(What this task involves) Please reproduce the listing in its entirety, exactly as written, but without images.

(Task input)

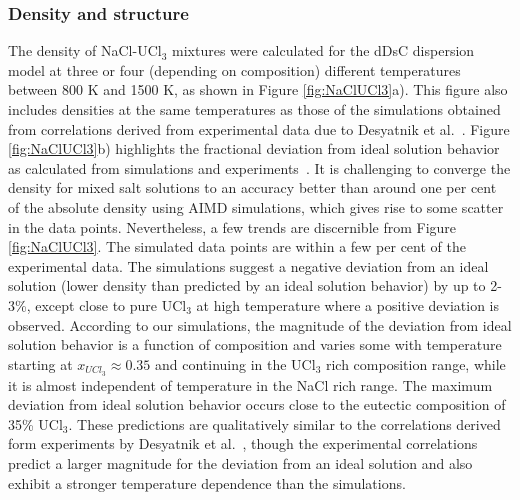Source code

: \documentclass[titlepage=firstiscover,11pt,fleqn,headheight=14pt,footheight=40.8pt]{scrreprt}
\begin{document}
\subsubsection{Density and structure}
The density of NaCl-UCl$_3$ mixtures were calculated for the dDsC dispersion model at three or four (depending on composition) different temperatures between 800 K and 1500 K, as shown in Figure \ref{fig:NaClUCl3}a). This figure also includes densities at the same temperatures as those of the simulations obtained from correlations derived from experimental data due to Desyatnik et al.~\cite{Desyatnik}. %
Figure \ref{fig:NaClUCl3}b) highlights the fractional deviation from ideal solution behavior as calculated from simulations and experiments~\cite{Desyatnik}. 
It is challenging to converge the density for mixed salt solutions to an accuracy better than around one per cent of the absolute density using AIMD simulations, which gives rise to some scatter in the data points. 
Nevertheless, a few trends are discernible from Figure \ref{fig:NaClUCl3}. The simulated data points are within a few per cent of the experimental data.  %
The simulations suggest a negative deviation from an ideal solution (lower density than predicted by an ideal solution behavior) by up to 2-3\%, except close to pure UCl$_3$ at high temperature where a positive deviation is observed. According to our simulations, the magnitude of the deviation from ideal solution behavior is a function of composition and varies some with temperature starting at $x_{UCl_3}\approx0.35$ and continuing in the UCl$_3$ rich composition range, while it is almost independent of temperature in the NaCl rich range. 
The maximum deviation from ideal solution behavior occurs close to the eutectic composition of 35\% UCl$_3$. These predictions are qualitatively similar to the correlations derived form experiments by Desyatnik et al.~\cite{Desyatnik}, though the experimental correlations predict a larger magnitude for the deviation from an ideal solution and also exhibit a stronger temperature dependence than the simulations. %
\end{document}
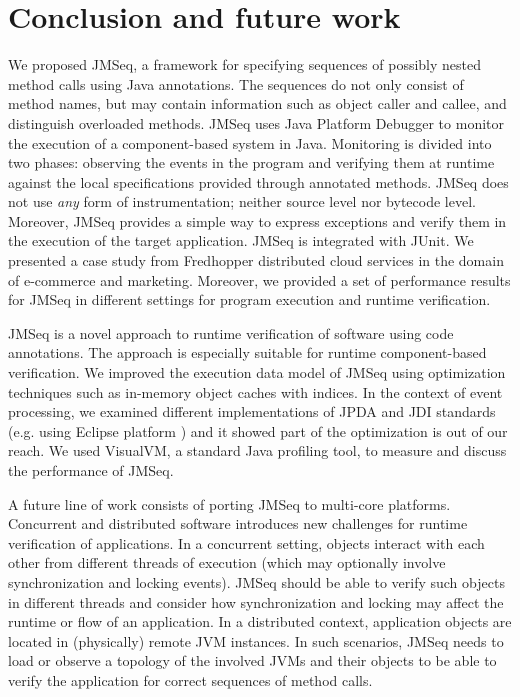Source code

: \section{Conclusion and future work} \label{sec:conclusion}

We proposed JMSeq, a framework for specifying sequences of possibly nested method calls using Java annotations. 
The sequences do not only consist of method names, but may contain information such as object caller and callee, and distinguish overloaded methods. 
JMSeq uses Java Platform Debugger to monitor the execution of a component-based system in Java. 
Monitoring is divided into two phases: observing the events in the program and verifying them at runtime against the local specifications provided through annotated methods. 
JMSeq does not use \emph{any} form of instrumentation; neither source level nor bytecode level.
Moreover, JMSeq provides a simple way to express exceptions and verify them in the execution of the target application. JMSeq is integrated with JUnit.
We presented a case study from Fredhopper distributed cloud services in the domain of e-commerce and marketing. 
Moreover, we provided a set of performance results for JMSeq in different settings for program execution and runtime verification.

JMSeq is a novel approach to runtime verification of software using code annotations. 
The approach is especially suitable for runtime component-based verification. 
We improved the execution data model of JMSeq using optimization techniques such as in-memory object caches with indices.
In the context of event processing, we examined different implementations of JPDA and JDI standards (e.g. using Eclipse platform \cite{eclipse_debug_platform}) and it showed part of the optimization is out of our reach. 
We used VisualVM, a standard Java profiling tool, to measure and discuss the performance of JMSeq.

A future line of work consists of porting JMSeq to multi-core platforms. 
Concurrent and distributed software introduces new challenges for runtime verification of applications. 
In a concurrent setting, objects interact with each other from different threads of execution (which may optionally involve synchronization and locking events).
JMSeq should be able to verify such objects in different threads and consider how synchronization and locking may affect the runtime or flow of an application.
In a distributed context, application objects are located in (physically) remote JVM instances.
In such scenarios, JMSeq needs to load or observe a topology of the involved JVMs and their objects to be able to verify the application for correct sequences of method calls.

(Task answer)
Source code

: \documentclass[titlepage=firstiscover,11pt,fleqn,headheight=14pt,footheight=40.8pt]{scrreprt}
\begin{document}
\subsubsection{Density and structure}
The density of NaCl-UCl$_3$ mixtures were calculated for the dDsC dispersion model at three or four (depending on composition) different temperatures between 800 K and 1500 K, as shown in Figure \ref{fig:NaClUCl3}a). This figure also includes densities at the same temperatures as those of the simulations obtained from correlations derived from experimental data due to Desyatnik et al.~\cite{Desyatnik}. %
Figure \ref{fig:NaClUCl3}b) highlights the fractional deviation from ideal solution behavior as calculated from simulations and experiments~\cite{Desyatnik}. 
It is challenging to converge the density for mixed salt solutions to an accuracy better than around one per cent of the absolute density using AIMD simulations, which gives rise to some scatter in the data points. 
Nevertheless, a few trends are discernible from Figure \ref{fig:NaClUCl3}. The simulated data points are within a few per cent of the experimental data.  %
The simulations suggest a negative deviation from an ideal solution (lower density than predicted by an ideal solution behavior) by up to 2-3\%, except close to pure UCl$_3$ at high temperature where a positive deviation is observed. According to our simulations, the magnitude of the deviation from ideal solution behavior is a function of composition and varies some with temperature starting at $x_{UCl_3}\approx0.35$ and continuing in the UCl$_3$ rich composition range, while it is almost independent of temperature in the NaCl rich range. 
The maximum deviation from ideal solution behavior occurs close to the eutectic composition of 35\% UCl$_3$. These predictions are qualitatively similar to the correlations derived form experiments by Desyatnik et al.~\cite{Desyatnik}, though the experimental correlations predict a larger magnitude for the deviation from an ideal solution and also exhibit a stronger temperature dependence than the simulations. %
\end{document}
Source code

: \section{Conclusion and future work} \label{sec:conclusion}

We proposed JMSeq, a framework for specifying sequences of possibly nested method calls using Java annotations. 
The sequences do not only consist of method names, but may contain information such as object caller and callee, and distinguish overloaded methods. 
JMSeq uses Java Platform Debugger to monitor the execution of a component-based system in Java. 
Monitoring is divided into two phases: observing the events in the program and verifying them at runtime against the local specifications provided through annotated methods. 
JMSeq does not use \emph{any} form of instrumentation; neither source level nor bytecode level.
Moreover, JMSeq provides a simple way to express exceptions and verify them in the execution of the target application. JMSeq is integrated with JUnit.
We presented a case study from Fredhopper distributed cloud services in the domain of e-commerce and marketing. 
Moreover, we provided a set of performance results for JMSeq in different settings for program execution and runtime verification.

JMSeq is a novel approach to runtime verification of software using code annotations. 
The approach is especially suitable for runtime component-based verification. 
We improved the execution data model of JMSeq using optimization techniques such as in-memory object caches with indices.
In the context of event processing, we examined different implementations of JPDA and JDI standards (e.g. using Eclipse platform \cite{eclipse_debug_platform}) and it showed part of the optimization is out of our reach. 
We used VisualVM, a standard Java profiling tool, to measure and discuss the performance of JMSeq.

A future line of work consists of porting JMSeq to multi-core platforms. 
Concurrent and distributed software introduces new challenges for runtime verification of applications. 
In a concurrent setting, objects interact with each other from different threads of execution (which may optionally involve synchronization and locking events).
JMSeq should be able to verify such objects in different threads and consider how synchronization and locking may affect the runtime or flow of an application.
In a distributed context, application objects are located in (physically) remote JVM instances.
In such scenarios, JMSeq needs to load or observe a topology of the involved JVMs and their objects to be able to verify the application for correct sequences of method calls.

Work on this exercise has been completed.